- **What you will do**: Copy whichever lines of the data hold the word "string".

- **Given records**:
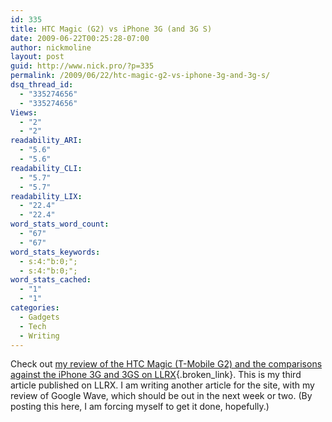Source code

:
 ```yaml
---
id: 335
title: HTC Magic (G2) vs iPhone 3G (and 3G S)
date: 2009-06-22T00:25:28-07:00
author: nickmoline
layout: post
guid: http://www.nick.pro/?p=335
permalink: /2009/06/22/htc-magic-g2-vs-iphone-3g-and-3g-s/
dsq_thread_id:
  - "335274656"
  - "335274656"
Views:
  - "2"
  - "2"
readability_ARI:
  - "5.6"
  - "5.6"
readability_CLI:
  - "5.7"
  - "5.7"
readability_LIX:
  - "22.4"
  - "22.4"
word_stats_word_count:
  - "67"
  - "67"
word_stats_keywords:
  - s:4:"b:0;";
  - s:4:"b:0;";
word_stats_cached:
  - "1"
  - "1"
categories:
  - Gadgets
  - Tech
  - Writing
---
```

Check out [my review of the HTC Magic (T-Mobile G2) and the comparisons against the iPhone 3G and 3GS on LLRX](http://www.llrx.com/features/htcmagic-vs-iphone.htm){.broken_link}. This is my third article published on LLRX. I am writing another article for the site, with my review of Google Wave, which should be out in the next week or two. (By posting this here, I am forcing myself to get it done, hopefully.)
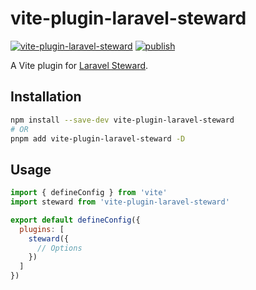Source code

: # vite-plugin-laravel-steward

[![vite-plugin-laravel-steward](https://img.shields.io/npm/v/@kiwilan/vite-plugin-laravel-steward.svg?style=flat-square&color=CB3837&logo=npm&logoColor=ffffff&label=vite-plugin-laravel-steward)](https://www.npmjs.com/package/@kiwilan/vite-plugin-laravel-steward)
[![publish](https://img.shields.io/github/workflow/status/kiwilan/vite-plugin-laravel-steward/publish?style=flat-square&color=CB3837&logo=github&logoColor=ffffff&label=Publish)](https://github.com/kiwilan/vite-plugin-laravel-steward/actions)

A Vite plugin for [Laravel Steward](https://github.com/kiwilan/laravel-steward).

## Installation

```bash
npm install --save-dev vite-plugin-laravel-steward
# OR
pnpm add vite-plugin-laravel-steward -D
```

## Usage

```js
import { defineConfig } from 'vite'
import steward from 'vite-plugin-laravel-steward'

export default defineConfig({
  plugins: [
    steward({
      // Options
    })
  ]
})
```
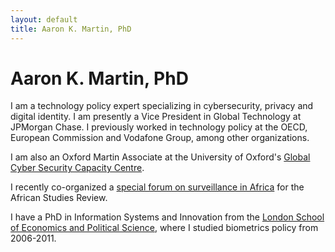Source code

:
 ```yaml
---
layout: default
title: Aaron K. Martin, PhD
---
```


# Aaron K. Martin, PhD

I am a technology policy expert specializing in cybersecurity, privacy and digital identity. I am presently a Vice President in Global Technology at JPMorgan Chase. I previously worked in technology policy at the OECD, European Commission and Vodafone Group, among other organizations.

I am also an Oxford Martin Associate at the University of Oxford's <a href="http://www.oxfordmartin.ox.ac.uk/cybersecurity/" target="_blank">Global Cyber Security Capacity Centre</a>.

I recently co-organized a <a href="https://www.cambridge.org/core/journals/african-studies-review/article/div-classtitleintroductiondiv/788C8F5BED1FE9AD46FC2D6613E23160" target="_blank">special forum on surveillance in Africa</a> for the African Studies Review.

I have a PhD in Information Systems and Innovation from the <a href="http://www.lse.ac.uk/home.aspx" target="_blank">London School of Economics and Political Science</a>, where I studied biometrics policy from 2006-2011.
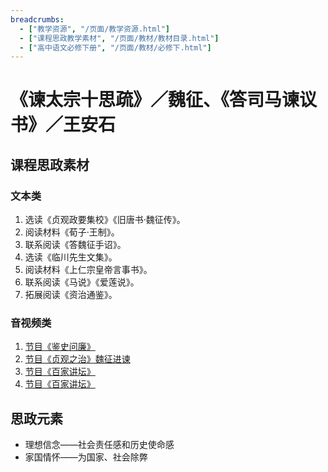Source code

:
 ```yaml
---
breadcrumbs:
  - ["教学资源", "/页面/教学资源.html"]
  - ["课程思政教学素材", "/页面/教材/教材目录.html"]
  - ["高中语文必修下册", "/页面/教材/必修下.html"]
---
```


# 《谏太宗十思疏》／魏征、《答司马谏议书》／王安石

## 课程思政素材

### 文本类

1. 选读《贞观政要集校》《旧唐书·魏征传》。
2. 阅读材料《荀子·王制》。
3. 联系阅读《答魏征手诏》。
4. 选读《临川先生文集》。
5. 阅读材料《上仁宗皇帝言事书》。
6. 联系阅读《马说》《爱莲说》。
7. 拓展阅读《资治通鉴》。

### 音视频类

1. [节目《鉴史问廉》](https://tv.cctv.com/2015/01/10/VIDE1420858460386434.shtml)
2. [节目《贞观之治》魏征进谏](https://tv.cctv.com/2010/04/13/VIDE1420017227026357.shtml)
3. [节目《百家讲坛》](https://tv.cctv.com/2018/01/29/VIDEVCjcA99GqbR8bHvg7t3T180129.shtml)
4. [节目《百家讲坛》](https://tv.cctv.com/2021/02/14/VIDESpkXHflqVINCWsViEyFQ210214.shtml)

## 思政元素

- 理想信念——社会责任感和历史使命感
- 家国情怀——为国家、社会除弊
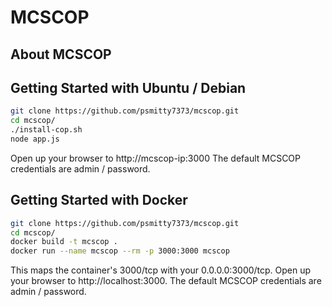 # MCSCOP

## About MCSCOP

## Getting Started with Ubuntu / Debian
```bash
git clone https://github.com/psmitty7373/mcscop.git
cd mcscop/
./install-cop.sh
node app.js
```

Open up your browser to http://mcscop-ip:3000
The default MCSCOP credentials are admin / password.

## Getting Started with Docker

```bash
git clone https://github.com/psmitty7373/mcscop.git
cd mcscop/
docker build -t mcscop .
docker run --name mcscop --rm -p 3000:3000 mcscop
```

This maps the container's 3000/tcp with your 0.0.0.0:3000/tcp. Open up your browser to http://localhost:3000.
The default MCSCOP credentials are admin / password.
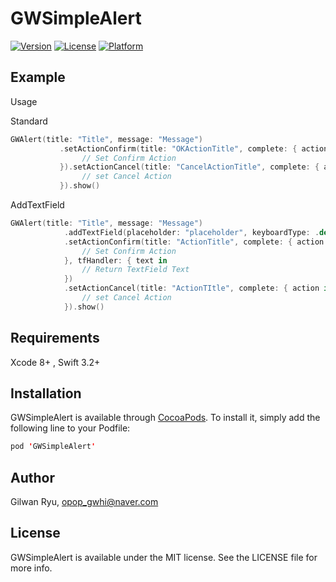 # GWSimpleAlert

[![Version](https://img.shields.io/cocoapods/v/GWSimpleAlert.svg?style=flat)](http://cocoapods.org/pods/GWSimpleAlert)
[![License](https://img.shields.io/cocoapods/l/GWSimpleAlert.svg?style=flat)](http://cocoapods.org/pods/GWSimpleAlert)
[![Platform](https://img.shields.io/cocoapods/p/GWSimpleAlert.svg?style=flat)](http://cocoapods.org/pods/GWSimpleAlert)

## Example

Usage

Standard
```swift
GWAlert(title: "Title", message: "Message")
           .setActionConfirm(title: "OKActionTitle", complete: { action in
                // Set Confirm Action
           }).setActionCancel(title: "CancelActionTitle", complete: { action in
                // set Cancel Action
           }).show()
```

AddTextField
```swift
GWAlert(title: "Title", message: "Message")
            .addTextField(placeholder: "placeholder", keyboardType: .default)
            .setActionConfirm(title: "ActionTitle", complete: { action in
                // Set Confirm Action
            }, tfHandler: { text in
                // Return TextField Text
            })
            .setActionCancel(title: "ActionTItle", complete: { action in
                // set Cancel Action
            }).show()
```

## Requirements

Xcode 8+ , Swift 3.2+

## Installation

GWSimpleAlert is available through [CocoaPods](http://cocoapods.org). To install
it, simply add the following line to your Podfile:

```swift
pod 'GWSimpleAlert'
```

## Author

Gilwan Ryu, opop_gwhi@naver.com

## License

GWSimpleAlert is available under the MIT license. See the LICENSE file for more info.
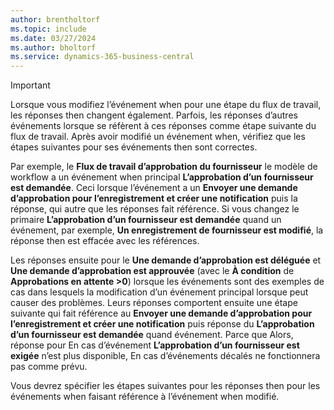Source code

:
 ```yaml
---
author: brentholtorf
ms.topic: include
ms.date: 03/27/2024
ms.author: bholtorf
ms.service: dynamics-365-business-central
---
```


> [!IMPORTANT]
> Lorsque vous modifiez l’événement when pour une étape du flux de travail, les réponses then changent également. Parfois, les réponses d’autres événements lorsque se réfèrent à ces réponses comme étape suivante du flux de travail. Après avoir modifié un événement when, vérifiez que les étapes suivantes pour ses événements then sont correctes.  
>
> Par exemple, le **Flux de travail d’approbation du fournisseur** le modèle de workflow a un événement when principal **L’approbation d’un fournisseur est demandée**. Ceci lorsque l’événement a un **Envoyer une demande d’approbation pour l’enregistrement et créer une notification** puis la réponse, qui autre que les réponses fait référence. Si vous changez le primaire **L’approbation d’un fournisseur est demandée** quand un événement, par exemple, **Un enregistrement de fournisseur est modifié**, la réponse then est effacée avec les références.
>
> Les réponses ensuite pour le **Une demande d’approbation est déléguée** et **Une demande d’approbation est approuvée** (avec le **À condition** de **Approbations en attente >0**) lorsque les événements sont des exemples de cas dans lesquels la modification d’un événement principal lorsque peut causer des problèmes. Leurs réponses comportent ensuite une étape suivante qui fait référence au **Envoyer une demande d’approbation pour l’enregistrement et créer une notification** puis réponse du **L’approbation d’un fournisseur est demandée** quand événement. Parce que Alors, réponse pour En cas d’événement **L’approbation d’un fournisseur est exigée** n’est plus disponible, En cas d’événements décalés ne fonctionnera pas comme prévu.
>
> Vous devrez spécifier les étapes suivantes pour les réponses then pour les événements when faisant référence à l’événement when modifié.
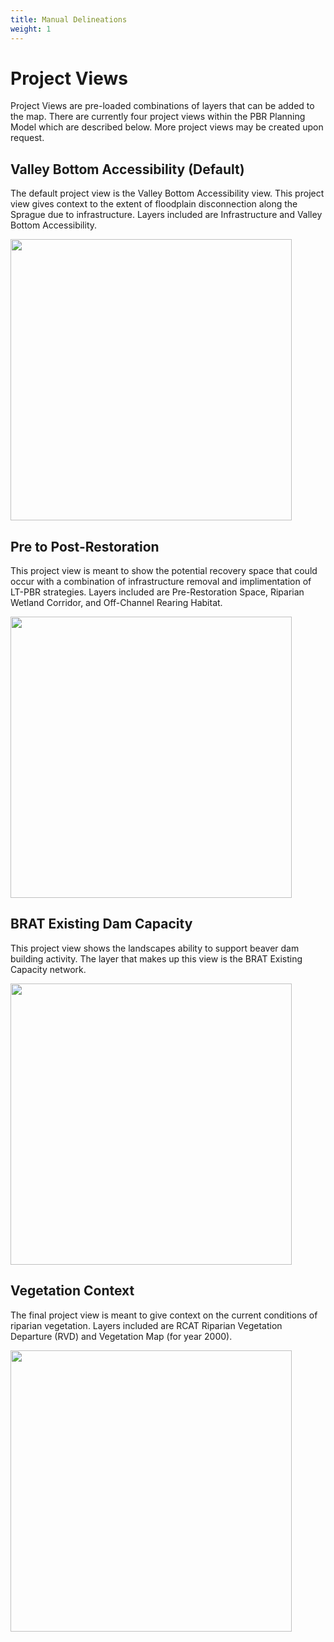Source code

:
 ```yaml
---
title: Manual Delineations 
weight: 1
---
```


# Project Views 
Project Views are pre-loaded combinations of layers that can be added to the map. There are currently four project views within the PBR Planning Model which are described below. More project views may be created upon request. 

## Valley Bottom Accessibility (Default) 

The default project view is the Valley Bottom Accessibility view. This project view gives context to the extent of floodplain disconnection along the Sprague due to infrastructure. Layers included are Infrastructure and Valley Bottom Accessibility. 

<img src="{{ site.baseurl }}/assets/images/PV1.PNG" width="450">

## Pre to Post-Restoration 

This project view is meant to show the potential recovery space that could occur with a combination of infrastructure removal and implimentation of LT-PBR strategies. Layers included are Pre-Restoration Space, Riparian Wetland Corridor, and Off-Channel Rearing Habitat. 

<img src="{{ site.baseurl }}/assets/images/PV2.PNG" width="450">

## BRAT Existing Dam Capacity 

This project view shows the landscapes ability to support beaver dam building activity. The layer that makes up this view is the BRAT Existing Capacity network. 

<img src="{{ site.baseurl }}/assets/images/PV3.PNG" width="450">

## Vegetation Context 

The final project view is meant to give context on the current conditions of riparian vegetation. Layers included are RCAT Riparian Vegetation Departure (RVD) and Vegetation Map (for year 2000). 

<img src="{{ site.baseurl }}/assets/images/PV4.PNG" width="450">

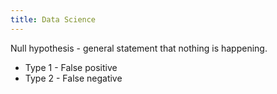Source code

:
 ```yaml
---
title: Data Science
---
```


Null hypothesis - general statement that nothing is happening.

* Type 1 - False positive
* Type 2 - False negative
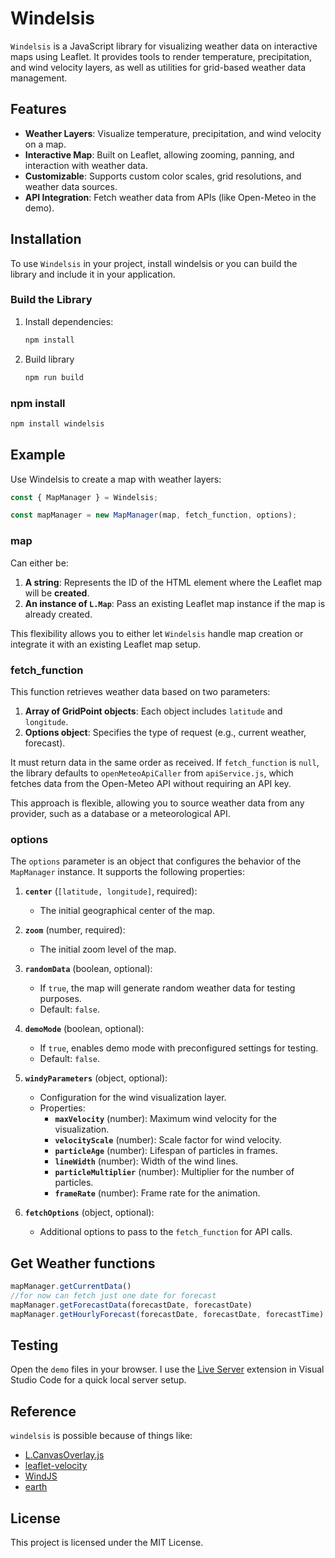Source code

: # Windelsis

`Windelsis` is a JavaScript library for visualizing weather data on interactive maps using Leaflet. It provides tools to render temperature, precipitation, and wind velocity layers, as well as utilities for grid-based weather data management.

## Features

- **Weather Layers**: Visualize temperature, precipitation, and wind velocity on a map.
- **Interactive Map**: Built on Leaflet, allowing zooming, panning, and interaction with weather data.
- **Customizable**: Supports custom color scales, grid resolutions, and weather data sources.
- **API Integration**: Fetch weather data from APIs (like Open-Meteo in the demo).

## Installation

To use `Windelsis` in your project, install windelsis or you can build the library and include it in your application.

### Build the Library

1. Install dependencies:
   ```sh
   npm install

2. Build library
   ```sh
   npm run build

### npm install

   ```sh
   npm install windelsis
   ```

## Example

Use Windelsis to create a map with weather layers:
   ```js
   const { MapManager } = Windelsis;

   const mapManager = new MapManager(map, fetch_function, options);
   ```

### map

Can either be:

1. **A string**: Represents the ID of the HTML element where the Leaflet map will be **created**.
2. **An instance of `L.Map`**: Pass an existing Leaflet map instance if the map is already created.

This flexibility allows you to either let `Windelsis` handle map creation or integrate it with an existing Leaflet map setup.

### fetch_function

This function retrieves weather data based on two parameters:
1. **Array of GridPoint objects**: Each object includes `latitude` and `longitude`.
2. **Options object**: Specifies the type of request (e.g., current weather, forecast).

It must return data in the same order as received. If `fetch_function` is `null`, the library defaults to `openMeteoApiCaller` from `apiService.js`, which fetches data from the Open-Meteo API without requiring an API key.

This approach is flexible, allowing you to source weather data from any provider, such as a database or a meteorological API.

### options

The `options` parameter is an object that configures the behavior of the `MapManager` instance. It supports the following properties:

1. **`center`** (`[latitude, longitude]`, required):
   - The initial geographical center of the map.

2. **`zoom`** (number, required):
   - The initial zoom level of the map.

3. **`randomData`** (boolean, optional):
   - If `true`, the map will generate random weather data for testing purposes.
   - Default: `false`.

4. **`demoMode`** (boolean, optional):
   - If `true`, enables demo mode with preconfigured settings for testing.
   - Default: `false`.

5. **`windyParameters`** (object, optional):
   - Configuration for the wind visualization layer.
   - Properties:
     - **`maxVelocity`** (number): Maximum wind velocity for the visualization.
     - **`velocityScale`** (number): Scale factor for wind velocity.
     - **`particleAge`** (number): Lifespan of particles in frames.
     - **`lineWidth`** (number): Width of the wind lines.
     - **`particleMultiplier`** (number): Multiplier for the number of particles.
     - **`frameRate`** (number): Frame rate for the animation.

6. **`fetchOptions`** (object, optional):
   - Additional options to pass to the `fetch_function` for API calls.

## Get Weather functions
   ```js
   mapManager.getCurrentData()
   //for now can fetch just one date for forecast
   mapManager.getForecastData(forecastDate, forecastDate)
   mapManager.getHourlyForecast(forecastDate, forecastDate, forecastTime)
   ```

## Testing

Open the `demo` files in your browser. I use the [Live Server](https://marketplace.visualstudio.com/items?itemName=ritwickdey.LiveServer) extension in Visual Studio Code for a quick local server setup.

## Reference

`windelsis` is possible because of things like:

- [L.CanvasOverlay.js](https://github.com/Sumbera/gLayers.Leaflet)
- [leaflet-velocity](https://github.com/onaci/leaflet-velocity)
- [WindJS](https://github.com/Esri/wind-js)
- [earth](https://github.com/cambecc/earth)

## License

This project is licensed under the MIT License.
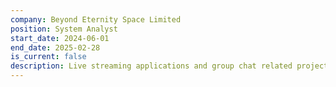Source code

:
```yaml
---
company: Beyond Eternity Space Limited
position: System Analyst
start_date: 2024-06-01
end_date: 2025-02-28
is_current: false
description: Live streaming applications and group chat related projects. Intense schedule on refactoring vendors source code and on-going development. Develop production-graded white-label applications.
---
```

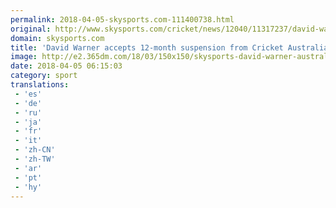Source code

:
 ```yaml
---
permalink: 2018-04-05-skysports.com-111400738.html
original: http://www.skysports.com/cricket/news/12040/11317237/david-warner-accepts-12-month-suspension-from-cricket-australia-for-ball-tampering
domain: skysports.com
title: 'David Warner accepts 12-month suspension from Cricket Australia for ball-tampering'
image: http://e2.365dm.com/18/03/150x150/skysports-david-warner-australia_4269301.jpg
date: 2018-04-05 06:15:03
category: sport
translations: 
 - 'es'
 - 'de'
 - 'ru'
 - 'ja'
 - 'fr'
 - 'it'
 - 'zh-CN'
 - 'zh-TW'
 - 'ar'
 - 'pt'
 - 'hy'
---
```



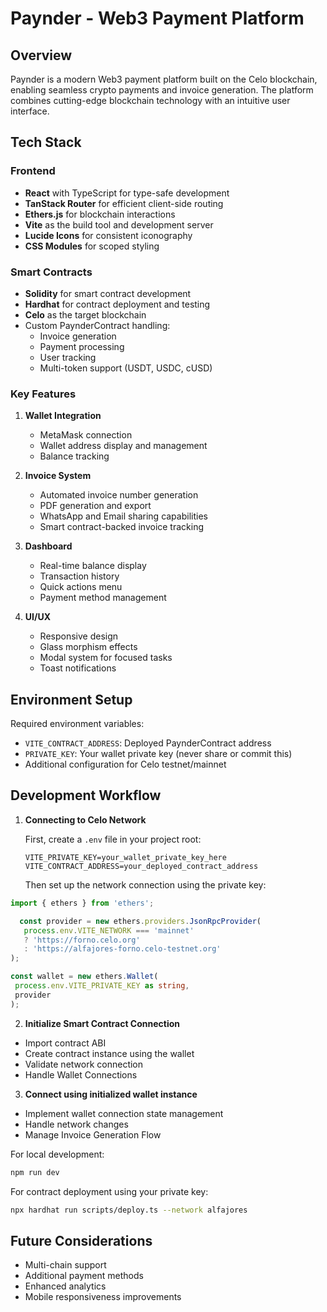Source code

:# Paynder - Web3 Payment Platform

## Overview

Paynder is a modern Web3 payment platform built on the Celo blockchain, enabling seamless crypto payments and invoice generation. The platform combines cutting-edge blockchain technology with an intuitive user interface.

## Tech Stack

### Frontend

- **React** with TypeScript for type-safe development
- **TanStack Router** for efficient client-side routing
- **Ethers.js** for blockchain interactions
- **Vite** as the build tool and development server
- **Lucide Icons** for consistent iconography
- **CSS Modules** for scoped styling

### Smart Contracts

- **Solidity** for smart contract development
- **Hardhat** for contract deployment and testing
- **Celo** as the target blockchain
- Custom PaynderContract handling:
  - Invoice generation
  - Payment processing
  - User tracking
  - Multi-token support (USDT, USDC, cUSD)

### Key Features

1. **Wallet Integration**

   - MetaMask connection
   - Wallet address display and management
   - Balance tracking

2. **Invoice System**

   - Automated invoice number generation
   - PDF generation and export
   - WhatsApp and Email sharing capabilities
   - Smart contract-backed invoice tracking

3. **Dashboard**

   - Real-time balance display
   - Transaction history
   - Quick actions menu
   - Payment method management

4. **UI/UX**
   - Responsive design
   - Glass morphism effects
   - Modal system for focused tasks
   - Toast notifications

## Environment Setup

Required environment variables:

- `VITE_CONTRACT_ADDRESS`: Deployed PaynderContract address
- `PRIVATE_KEY`: Your wallet private key (never share or commit this)
- Additional configuration for Celo testnet/mainnet

## Development Workflow

1. **Connecting to Celo Network**

   First, create a `.env` file in your project root:

   ```plaintext:.env
   VITE_PRIVATE_KEY=your_wallet_private_key_here
   VITE_CONTRACT_ADDRESS=your_deployed_contract_address
   ```

   Then set up the network connection using the private key:

```Typescript
import { ethers } from 'ethers';

  const provider = new ethers.providers.JsonRpcProvider(
   process.env.VITE_NETWORK === 'mainnet'
   ? 'https://forno.celo.org'
   : 'https://alfajores-forno.celo-testnet.org'
);

const wallet = new ethers.Wallet(
 process.env.VITE_PRIVATE_KEY as string,
 provider
);
```

2. **Initialize Smart Contract Connection**

- Import contract ABI
- Create contract instance using the wallet
- Validate network connection
- Handle Wallet Connections

3. **Connect using initialized wallet instance**

- Implement wallet connection state management
- Handle network changes
- Manage Invoice Generation Flow

For local development:

```bash
npm run dev
```

For contract deployment using your private key:

```bash
npx hardhat run scripts/deploy.ts --network alfajores
```

## Future Considerations

- Multi-chain support
- Additional payment methods
- Enhanced analytics
- Mobile responsiveness improvements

- **Finished exercise**:
1. **A string**: Represents the ID of the HTML element where the Leaflet map will be **created**.
 process.env.VITE_PRIVATE_KEY as string,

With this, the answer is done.